━━━ EXTRACTED ENTRIES ━━━

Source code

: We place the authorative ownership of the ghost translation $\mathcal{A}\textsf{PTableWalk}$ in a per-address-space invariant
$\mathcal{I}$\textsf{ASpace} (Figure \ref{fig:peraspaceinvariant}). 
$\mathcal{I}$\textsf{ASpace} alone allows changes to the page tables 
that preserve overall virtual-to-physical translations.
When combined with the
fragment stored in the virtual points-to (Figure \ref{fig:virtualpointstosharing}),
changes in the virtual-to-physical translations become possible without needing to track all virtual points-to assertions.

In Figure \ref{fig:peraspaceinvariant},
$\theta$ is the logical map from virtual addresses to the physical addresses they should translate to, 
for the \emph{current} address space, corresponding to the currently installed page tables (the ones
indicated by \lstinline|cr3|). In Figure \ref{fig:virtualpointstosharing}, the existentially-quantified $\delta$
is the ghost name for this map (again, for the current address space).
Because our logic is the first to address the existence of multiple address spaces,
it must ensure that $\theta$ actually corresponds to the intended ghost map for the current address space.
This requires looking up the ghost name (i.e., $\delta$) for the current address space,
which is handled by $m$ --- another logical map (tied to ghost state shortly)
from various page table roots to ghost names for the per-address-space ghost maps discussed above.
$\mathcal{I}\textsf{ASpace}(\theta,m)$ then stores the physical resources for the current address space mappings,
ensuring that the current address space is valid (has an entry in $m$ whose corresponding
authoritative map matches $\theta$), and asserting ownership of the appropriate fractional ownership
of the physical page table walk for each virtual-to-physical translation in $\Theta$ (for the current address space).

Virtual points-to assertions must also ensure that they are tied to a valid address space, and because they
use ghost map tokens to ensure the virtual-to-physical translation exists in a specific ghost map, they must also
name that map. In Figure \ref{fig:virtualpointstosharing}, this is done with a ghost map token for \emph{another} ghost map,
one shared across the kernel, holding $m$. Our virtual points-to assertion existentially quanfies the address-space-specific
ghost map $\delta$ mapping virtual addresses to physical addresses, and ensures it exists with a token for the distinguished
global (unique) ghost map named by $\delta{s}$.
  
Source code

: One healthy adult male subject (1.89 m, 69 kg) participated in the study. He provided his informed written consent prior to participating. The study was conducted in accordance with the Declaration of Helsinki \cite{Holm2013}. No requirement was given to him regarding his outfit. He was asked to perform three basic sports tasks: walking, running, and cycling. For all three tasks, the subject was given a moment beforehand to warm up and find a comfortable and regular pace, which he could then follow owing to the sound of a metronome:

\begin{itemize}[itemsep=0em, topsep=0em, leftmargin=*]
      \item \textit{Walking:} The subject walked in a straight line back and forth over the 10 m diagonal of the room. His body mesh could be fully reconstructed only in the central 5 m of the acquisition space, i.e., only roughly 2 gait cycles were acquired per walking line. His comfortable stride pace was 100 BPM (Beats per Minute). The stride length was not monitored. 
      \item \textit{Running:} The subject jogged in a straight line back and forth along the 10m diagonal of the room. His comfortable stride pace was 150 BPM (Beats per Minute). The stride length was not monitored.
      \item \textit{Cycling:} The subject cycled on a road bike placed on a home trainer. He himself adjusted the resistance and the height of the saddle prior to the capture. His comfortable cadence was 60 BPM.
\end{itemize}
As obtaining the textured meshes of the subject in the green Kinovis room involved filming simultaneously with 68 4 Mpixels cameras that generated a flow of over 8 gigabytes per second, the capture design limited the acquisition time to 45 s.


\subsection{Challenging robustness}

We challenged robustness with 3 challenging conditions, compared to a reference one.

━━━

▶ BRIEF
Which lines of the records above hold the word "existentially"? Copy each one out.

▶ TASK RESPONSE
indicated by \lstinline|cr3|). In Figure \ref{fig:virtualpointstosharing}, the existentially-quantified $\delta$
one shared across the kernel, holding $m$. Our virtual points-to assertion existentially quanfies the address-space-specific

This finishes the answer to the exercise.